The Federal Trade Commission is recommending Congress pass general baseline privacy legislation, and more specific legislation dealing with data brokers, or what FTC Chairman Jon Leibowitz calls "cyberazzi."

He said the FTC was not backing any particular bill, but more the general sense that there needs to be legislative teeth in ensuring an even playing field and rules of the road to provide more certainty for businesses.

But Leibowitz said Monday in releasing the FTC's final privacy report that he thought a "do not track" online regime could be achieved without legislation. But he also said that if a "real do-not-track option" that was persistent, easy to use and effective had not materialized by the end of the year, there would be a lot of support for "do not track" in the next Congress.
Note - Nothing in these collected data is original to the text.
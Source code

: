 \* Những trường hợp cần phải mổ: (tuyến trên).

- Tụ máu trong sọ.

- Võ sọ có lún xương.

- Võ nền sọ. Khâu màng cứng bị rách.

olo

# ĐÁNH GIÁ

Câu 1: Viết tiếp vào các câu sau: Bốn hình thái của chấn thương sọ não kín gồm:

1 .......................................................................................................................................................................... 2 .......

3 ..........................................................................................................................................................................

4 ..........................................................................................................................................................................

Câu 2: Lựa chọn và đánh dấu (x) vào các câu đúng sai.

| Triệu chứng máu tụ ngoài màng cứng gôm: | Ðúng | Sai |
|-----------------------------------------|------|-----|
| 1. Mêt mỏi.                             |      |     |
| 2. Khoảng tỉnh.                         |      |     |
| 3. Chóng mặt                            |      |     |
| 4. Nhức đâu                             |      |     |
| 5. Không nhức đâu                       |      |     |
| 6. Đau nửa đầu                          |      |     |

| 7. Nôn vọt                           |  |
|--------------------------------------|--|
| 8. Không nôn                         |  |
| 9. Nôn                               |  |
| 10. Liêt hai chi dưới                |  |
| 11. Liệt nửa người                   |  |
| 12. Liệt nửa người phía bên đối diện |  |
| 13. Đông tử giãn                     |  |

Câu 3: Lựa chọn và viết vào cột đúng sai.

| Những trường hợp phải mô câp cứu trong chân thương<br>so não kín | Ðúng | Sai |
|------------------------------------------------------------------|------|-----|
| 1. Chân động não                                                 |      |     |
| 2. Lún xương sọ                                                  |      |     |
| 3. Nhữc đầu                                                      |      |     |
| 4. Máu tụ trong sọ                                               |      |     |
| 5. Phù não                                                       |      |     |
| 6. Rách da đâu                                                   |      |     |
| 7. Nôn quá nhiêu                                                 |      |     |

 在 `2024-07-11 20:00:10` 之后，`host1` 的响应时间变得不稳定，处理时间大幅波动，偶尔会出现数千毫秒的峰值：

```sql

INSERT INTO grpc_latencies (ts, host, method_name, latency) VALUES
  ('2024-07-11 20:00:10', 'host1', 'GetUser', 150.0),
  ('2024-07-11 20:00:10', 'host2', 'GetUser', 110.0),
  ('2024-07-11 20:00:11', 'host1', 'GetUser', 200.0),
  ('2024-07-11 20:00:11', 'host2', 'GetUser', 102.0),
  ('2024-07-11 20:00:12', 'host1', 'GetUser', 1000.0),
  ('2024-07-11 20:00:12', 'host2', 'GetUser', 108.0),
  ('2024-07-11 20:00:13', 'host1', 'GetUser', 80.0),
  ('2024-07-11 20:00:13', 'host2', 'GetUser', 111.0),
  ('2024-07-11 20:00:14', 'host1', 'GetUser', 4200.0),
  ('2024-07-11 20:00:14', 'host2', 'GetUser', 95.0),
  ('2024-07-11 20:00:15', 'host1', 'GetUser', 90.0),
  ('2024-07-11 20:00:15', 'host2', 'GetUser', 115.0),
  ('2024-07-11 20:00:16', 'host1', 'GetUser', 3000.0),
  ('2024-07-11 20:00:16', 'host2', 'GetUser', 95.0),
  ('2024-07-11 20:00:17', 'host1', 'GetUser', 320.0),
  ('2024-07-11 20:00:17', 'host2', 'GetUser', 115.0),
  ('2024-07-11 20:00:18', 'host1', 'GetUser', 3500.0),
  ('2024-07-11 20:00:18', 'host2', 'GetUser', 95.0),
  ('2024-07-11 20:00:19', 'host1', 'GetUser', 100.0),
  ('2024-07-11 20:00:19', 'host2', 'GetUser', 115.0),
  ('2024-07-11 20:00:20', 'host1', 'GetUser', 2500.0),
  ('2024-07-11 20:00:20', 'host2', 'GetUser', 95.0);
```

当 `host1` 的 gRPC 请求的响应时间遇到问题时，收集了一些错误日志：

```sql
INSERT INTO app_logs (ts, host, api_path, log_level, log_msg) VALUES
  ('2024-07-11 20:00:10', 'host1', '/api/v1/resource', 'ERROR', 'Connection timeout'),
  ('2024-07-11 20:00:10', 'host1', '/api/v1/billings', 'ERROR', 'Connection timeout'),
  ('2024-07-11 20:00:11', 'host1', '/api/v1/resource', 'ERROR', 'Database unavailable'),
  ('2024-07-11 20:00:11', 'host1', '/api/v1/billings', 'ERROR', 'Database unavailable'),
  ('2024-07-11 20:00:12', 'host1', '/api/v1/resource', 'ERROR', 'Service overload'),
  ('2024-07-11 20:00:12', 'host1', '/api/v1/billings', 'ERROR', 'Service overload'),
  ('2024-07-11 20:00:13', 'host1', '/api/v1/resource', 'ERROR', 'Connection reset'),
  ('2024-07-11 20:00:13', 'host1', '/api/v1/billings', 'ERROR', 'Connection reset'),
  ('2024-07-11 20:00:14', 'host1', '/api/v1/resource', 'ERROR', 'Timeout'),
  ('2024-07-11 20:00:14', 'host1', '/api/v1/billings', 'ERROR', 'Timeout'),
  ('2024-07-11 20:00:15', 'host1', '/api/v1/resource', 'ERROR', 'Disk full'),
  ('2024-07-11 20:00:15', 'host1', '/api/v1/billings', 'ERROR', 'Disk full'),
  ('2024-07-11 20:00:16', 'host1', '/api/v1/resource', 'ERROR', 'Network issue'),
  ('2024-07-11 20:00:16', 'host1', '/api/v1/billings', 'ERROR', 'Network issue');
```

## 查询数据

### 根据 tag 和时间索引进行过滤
Leibowitz said that the companies in the Digital Advertising Alliance support "do not track" because it is the right thing to do, and praised their "extraordinary strides" in self-regulatory efforts to date, including serving hundreds of billions of ads monthly with the ad choices icon that allows browsers to opt out, as well as a more recent commitment to honoring browser-based solutions. But he also said it was "pretty clear more work needs to be done."

He said the FTC's recommended approach to do not track was pretty conservative. He said consumers should have the "modest" ability to opt out, and only for third party tracking, though he said that opt out meant opting out of data collection, not just of using that to target advertising. He said that conservative approach was based on "the notion that a computer was your property and people shouldn't put things in without your consent."

"I like to think that if you have 90% of the advertisers who are willing to give consumers a do not track option, the others will come along. And it is also worth noting that if you are doing truly unfair things [even] if you don't make a commitment, like extracting information that you have no difference extracting from consumers mobile devices or computer, that might be actionable under the FTC Act."

He said that baseline privacy rules of the road legislation that go "well beyond do not track," could be good for consumers and businesses alike.

He said he thought that industry had a self interest in privacy that went beyond avoiding regulation. He has long argued that clearer privacy policies benefit business because it increases consumer trust in using the system. "I think people just get that it is the right thing to do."

Leibowitz said that the FTC will not initiate any rulemakings beyond its upcoming proposed changes to the Children's Online Privacy Protection Act.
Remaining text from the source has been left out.